Despite years of public and media criticism, even ridicule, Charles and Camilla's shared affection appeared to finally to have won them a measure of acceptance from the British public, many of whom blamed their relationship for poisoning Charles' marriage to Britain's beloved Princess Diana.
"He did a bit of a dirty job on Diana," said Tina Quinney, 59, one of the thousands of people lining the streets of this royal town. "But the past is the past."
The ceremonies went off flawlessly on a bright, sunny day despite sinister omens: A change of location for the civil wedding vows, unsubstantiated reports of the queen's "fury" that the couple would wed at all, and a one-day postponement for Pope John Paul II's funeral.
Camilla is now officially the Princess of Wales, though she will be known as the Duchess of Cornwall in deference to enduring public affection for Diana. When Charles is crowned, she will be queen -- but the prince's office says she will use the title Princess Consort.
Throughout the day, the couple suffered from jitters and displayed tenderness, even playfulness. Their hands knocked against one another several times before they found a comfortable clasp during the church blessing. Outside, Camilla clutched her hat awkwardly in a blustery wind as she waved to well-wishers with her bouquet of spring flowers.
But the affection between the couple, who first met and fell in love in the early 1970s, was apparent. Charles, 56, reached over to help his new wife, 57, find her place in her prayer book. He gently touched her arm as a signal when it was time to kneel.
Camilla appeared emotional at times during the service; he was fidgety and somber.

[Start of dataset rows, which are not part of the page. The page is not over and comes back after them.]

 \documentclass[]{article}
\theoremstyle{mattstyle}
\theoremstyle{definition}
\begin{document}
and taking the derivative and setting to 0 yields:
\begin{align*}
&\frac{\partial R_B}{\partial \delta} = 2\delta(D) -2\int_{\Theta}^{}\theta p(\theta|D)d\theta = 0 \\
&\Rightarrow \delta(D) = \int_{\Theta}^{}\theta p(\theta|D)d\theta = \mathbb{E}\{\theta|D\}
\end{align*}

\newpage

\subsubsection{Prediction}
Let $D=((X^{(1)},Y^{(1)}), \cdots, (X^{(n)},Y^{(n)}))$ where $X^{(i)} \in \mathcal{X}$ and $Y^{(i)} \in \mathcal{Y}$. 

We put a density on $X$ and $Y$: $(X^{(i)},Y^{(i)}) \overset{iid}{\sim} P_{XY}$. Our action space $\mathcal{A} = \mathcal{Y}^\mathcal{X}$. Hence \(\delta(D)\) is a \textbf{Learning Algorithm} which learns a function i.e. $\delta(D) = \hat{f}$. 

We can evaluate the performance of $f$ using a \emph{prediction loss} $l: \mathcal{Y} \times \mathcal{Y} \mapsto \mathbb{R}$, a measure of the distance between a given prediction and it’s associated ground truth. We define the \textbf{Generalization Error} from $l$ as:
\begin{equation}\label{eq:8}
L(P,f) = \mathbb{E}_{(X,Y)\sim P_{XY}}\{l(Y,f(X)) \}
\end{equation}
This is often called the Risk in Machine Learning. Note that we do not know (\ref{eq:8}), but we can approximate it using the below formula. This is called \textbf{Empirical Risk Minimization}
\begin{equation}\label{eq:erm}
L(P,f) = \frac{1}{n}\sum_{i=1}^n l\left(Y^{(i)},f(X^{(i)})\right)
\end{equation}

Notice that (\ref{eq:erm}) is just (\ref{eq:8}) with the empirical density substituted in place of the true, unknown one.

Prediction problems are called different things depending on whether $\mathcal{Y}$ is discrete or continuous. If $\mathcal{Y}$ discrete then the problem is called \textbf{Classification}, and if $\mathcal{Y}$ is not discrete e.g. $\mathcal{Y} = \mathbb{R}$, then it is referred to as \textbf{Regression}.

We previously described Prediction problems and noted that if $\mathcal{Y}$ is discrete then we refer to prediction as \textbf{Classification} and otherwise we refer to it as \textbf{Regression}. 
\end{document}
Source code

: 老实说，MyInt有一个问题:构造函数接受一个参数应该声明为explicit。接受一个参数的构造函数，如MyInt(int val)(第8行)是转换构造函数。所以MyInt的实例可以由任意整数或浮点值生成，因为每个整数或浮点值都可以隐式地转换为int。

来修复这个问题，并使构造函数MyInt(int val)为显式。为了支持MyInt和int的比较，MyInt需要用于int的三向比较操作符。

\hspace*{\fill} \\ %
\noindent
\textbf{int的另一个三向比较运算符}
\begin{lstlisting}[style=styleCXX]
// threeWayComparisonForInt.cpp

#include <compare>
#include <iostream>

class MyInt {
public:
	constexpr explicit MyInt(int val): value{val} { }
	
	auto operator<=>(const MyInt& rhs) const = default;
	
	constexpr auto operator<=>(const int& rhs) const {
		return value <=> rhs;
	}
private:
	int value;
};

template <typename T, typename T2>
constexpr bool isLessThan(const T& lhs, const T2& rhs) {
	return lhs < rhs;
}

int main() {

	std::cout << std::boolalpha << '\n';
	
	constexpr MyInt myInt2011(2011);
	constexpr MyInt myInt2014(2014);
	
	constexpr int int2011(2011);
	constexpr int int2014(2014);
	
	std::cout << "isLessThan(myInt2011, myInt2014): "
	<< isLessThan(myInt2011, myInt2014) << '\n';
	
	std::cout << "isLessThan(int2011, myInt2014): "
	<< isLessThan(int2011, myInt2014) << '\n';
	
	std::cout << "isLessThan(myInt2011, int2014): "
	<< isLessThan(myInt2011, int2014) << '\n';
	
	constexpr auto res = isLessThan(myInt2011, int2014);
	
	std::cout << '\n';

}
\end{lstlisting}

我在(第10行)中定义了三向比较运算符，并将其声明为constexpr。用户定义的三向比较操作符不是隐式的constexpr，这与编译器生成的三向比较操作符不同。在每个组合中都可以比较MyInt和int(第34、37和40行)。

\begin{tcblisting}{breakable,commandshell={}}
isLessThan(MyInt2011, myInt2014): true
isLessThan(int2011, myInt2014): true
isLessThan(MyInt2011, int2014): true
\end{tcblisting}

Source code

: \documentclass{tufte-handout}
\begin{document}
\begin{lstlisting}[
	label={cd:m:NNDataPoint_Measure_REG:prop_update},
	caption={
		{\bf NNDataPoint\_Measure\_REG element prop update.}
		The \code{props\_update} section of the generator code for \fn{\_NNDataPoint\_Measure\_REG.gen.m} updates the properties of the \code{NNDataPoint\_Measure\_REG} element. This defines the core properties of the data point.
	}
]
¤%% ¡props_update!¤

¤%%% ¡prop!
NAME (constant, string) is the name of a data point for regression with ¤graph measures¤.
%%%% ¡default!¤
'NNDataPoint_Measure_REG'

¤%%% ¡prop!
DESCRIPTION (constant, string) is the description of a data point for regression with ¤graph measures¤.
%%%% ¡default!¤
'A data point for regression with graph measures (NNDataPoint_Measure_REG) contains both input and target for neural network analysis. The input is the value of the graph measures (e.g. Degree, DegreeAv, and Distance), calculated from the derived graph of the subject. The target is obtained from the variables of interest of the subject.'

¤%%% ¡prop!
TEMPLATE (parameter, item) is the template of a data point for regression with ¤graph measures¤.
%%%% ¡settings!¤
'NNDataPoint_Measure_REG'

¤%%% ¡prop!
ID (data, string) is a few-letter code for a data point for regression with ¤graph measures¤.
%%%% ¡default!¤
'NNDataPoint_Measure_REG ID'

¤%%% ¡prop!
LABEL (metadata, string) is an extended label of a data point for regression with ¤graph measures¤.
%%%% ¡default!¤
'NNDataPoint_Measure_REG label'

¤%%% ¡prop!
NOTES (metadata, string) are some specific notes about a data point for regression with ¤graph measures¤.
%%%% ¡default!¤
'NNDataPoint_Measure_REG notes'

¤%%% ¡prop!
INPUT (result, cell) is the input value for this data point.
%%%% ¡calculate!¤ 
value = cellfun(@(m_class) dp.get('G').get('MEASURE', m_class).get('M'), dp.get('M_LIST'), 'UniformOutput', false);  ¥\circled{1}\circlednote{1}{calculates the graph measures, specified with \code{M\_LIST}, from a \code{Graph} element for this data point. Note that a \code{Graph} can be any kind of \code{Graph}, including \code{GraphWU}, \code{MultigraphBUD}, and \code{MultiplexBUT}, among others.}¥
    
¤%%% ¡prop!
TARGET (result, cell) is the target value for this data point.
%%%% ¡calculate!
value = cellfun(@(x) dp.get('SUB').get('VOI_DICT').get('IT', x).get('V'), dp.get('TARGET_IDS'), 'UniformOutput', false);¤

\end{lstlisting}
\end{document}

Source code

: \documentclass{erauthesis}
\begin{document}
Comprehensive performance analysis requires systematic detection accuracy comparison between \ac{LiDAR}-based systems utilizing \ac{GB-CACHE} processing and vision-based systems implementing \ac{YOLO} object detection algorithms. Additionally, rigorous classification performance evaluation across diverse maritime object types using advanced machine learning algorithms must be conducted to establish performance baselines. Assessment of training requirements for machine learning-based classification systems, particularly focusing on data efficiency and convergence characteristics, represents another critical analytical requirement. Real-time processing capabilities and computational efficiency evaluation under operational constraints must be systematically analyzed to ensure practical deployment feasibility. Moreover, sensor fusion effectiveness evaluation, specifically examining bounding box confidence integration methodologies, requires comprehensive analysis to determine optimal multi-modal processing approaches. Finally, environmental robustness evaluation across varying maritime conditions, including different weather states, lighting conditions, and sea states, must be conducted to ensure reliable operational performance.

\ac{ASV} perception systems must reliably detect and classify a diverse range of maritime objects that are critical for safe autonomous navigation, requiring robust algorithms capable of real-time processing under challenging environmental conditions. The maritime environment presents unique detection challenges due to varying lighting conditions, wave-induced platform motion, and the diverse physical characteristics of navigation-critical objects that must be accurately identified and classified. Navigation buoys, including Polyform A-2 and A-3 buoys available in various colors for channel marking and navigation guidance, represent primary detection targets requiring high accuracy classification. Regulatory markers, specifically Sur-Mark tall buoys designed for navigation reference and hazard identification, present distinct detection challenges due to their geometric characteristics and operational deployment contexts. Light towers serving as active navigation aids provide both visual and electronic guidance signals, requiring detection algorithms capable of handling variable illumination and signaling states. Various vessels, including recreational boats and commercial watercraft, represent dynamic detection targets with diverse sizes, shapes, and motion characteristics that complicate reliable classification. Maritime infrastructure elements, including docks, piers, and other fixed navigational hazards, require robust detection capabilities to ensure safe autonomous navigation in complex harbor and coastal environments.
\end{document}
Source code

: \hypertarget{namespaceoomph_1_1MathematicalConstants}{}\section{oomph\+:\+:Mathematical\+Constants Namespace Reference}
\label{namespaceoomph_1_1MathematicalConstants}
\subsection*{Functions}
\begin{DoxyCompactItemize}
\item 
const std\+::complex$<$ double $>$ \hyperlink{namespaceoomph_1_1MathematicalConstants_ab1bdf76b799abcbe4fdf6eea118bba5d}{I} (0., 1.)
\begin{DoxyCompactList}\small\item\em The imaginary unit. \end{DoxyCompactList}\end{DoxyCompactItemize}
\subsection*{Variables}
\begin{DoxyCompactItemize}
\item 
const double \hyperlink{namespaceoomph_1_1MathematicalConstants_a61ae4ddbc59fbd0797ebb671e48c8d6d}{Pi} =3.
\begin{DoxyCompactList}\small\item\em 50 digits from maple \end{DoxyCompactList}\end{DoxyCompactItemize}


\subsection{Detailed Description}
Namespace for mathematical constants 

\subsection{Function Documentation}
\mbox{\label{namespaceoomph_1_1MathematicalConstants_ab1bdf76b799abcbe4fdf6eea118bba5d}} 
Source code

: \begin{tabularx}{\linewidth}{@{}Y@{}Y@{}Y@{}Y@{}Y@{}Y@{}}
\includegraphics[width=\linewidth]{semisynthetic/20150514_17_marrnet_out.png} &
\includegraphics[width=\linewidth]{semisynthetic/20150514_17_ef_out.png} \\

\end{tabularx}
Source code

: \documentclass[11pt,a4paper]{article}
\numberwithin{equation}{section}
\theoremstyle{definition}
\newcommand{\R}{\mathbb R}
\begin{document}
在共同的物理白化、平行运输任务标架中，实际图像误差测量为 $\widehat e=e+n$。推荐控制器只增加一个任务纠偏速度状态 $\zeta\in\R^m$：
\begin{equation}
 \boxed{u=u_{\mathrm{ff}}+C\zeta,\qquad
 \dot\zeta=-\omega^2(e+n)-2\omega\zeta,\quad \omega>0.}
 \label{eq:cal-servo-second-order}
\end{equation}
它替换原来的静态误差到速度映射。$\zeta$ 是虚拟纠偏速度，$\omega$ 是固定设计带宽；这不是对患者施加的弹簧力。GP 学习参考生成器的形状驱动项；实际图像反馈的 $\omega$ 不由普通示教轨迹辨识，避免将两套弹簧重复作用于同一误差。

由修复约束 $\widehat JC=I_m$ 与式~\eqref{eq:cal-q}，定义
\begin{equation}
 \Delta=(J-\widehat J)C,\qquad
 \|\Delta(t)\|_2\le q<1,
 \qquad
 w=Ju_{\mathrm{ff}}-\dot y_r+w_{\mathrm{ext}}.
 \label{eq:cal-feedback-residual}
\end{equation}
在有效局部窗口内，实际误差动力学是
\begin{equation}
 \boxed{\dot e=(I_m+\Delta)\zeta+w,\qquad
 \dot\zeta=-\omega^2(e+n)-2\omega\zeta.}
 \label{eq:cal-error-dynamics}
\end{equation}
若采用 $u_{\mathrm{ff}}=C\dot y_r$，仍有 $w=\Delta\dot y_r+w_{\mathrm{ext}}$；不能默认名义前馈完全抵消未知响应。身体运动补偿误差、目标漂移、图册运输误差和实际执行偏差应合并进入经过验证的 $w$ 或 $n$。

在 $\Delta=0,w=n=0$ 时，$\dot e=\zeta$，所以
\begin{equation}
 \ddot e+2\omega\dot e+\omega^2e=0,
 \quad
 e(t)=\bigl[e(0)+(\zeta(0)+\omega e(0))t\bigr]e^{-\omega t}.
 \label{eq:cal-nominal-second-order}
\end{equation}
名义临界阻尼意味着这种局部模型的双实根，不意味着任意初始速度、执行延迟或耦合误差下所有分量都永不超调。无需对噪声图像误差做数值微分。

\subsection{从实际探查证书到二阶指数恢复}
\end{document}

Even the normally reserved queen -- whose views about her son's wedding have been the subject of endless media speculation -- beamed as she emerged from the chapel.
The couple sped away for their honeymoon on the prince's Balmoral estate in Scotland in a car festooned with balloons and the words "Just Married" scrawled on the back window.
The wedding, the second for both Charles and Camilla, was far simpler than his spectacular 1981 nuptials with 20-year-old Diana. Saturday, the local registrar, Clair Williams, conducted the 25-minute civil ceremony at Windsor's 17th-century Guildhall, or town hall, before fewer than 30 guests -- mostly relatives of the bride and groom.
Elizabeth and her husband, Prince Philip, stayed away out of respect for their son's wish that the ceremony be "low key." But they were very much a presence at the religious blessing afterward.
The blessing ceremony, conducted by Archbishop Rowan Williams, was broadcast live and drew about 800 guests, including Prime Minister Tony Blair and Camilla's ex-husband, Andrew Parker Bowles.
Charles and Camilla chose a civil wedding because the Church of England, which Charles will one day symbolically head as king, frowns on divorcees remarrying. But the religious blessing led by the Archbishop of Canterbury demonstrated the Anglican hierarchy's approval of the union.
Feelings about Camilla and her new royal role were mixed among the 15,000 people who crowded the streets of Windsor. Most of those interviewed said the couple deserved happiness, though some couldn't shake the memories of Charles' infidelity during his marriage to Diana.
"This time Charles gets to make his choice," said Irene Bellamy, 59, of Manitoba, Canada, standing across from the Guildhall. "Much as we loved Diana, this is his choice -- a love match."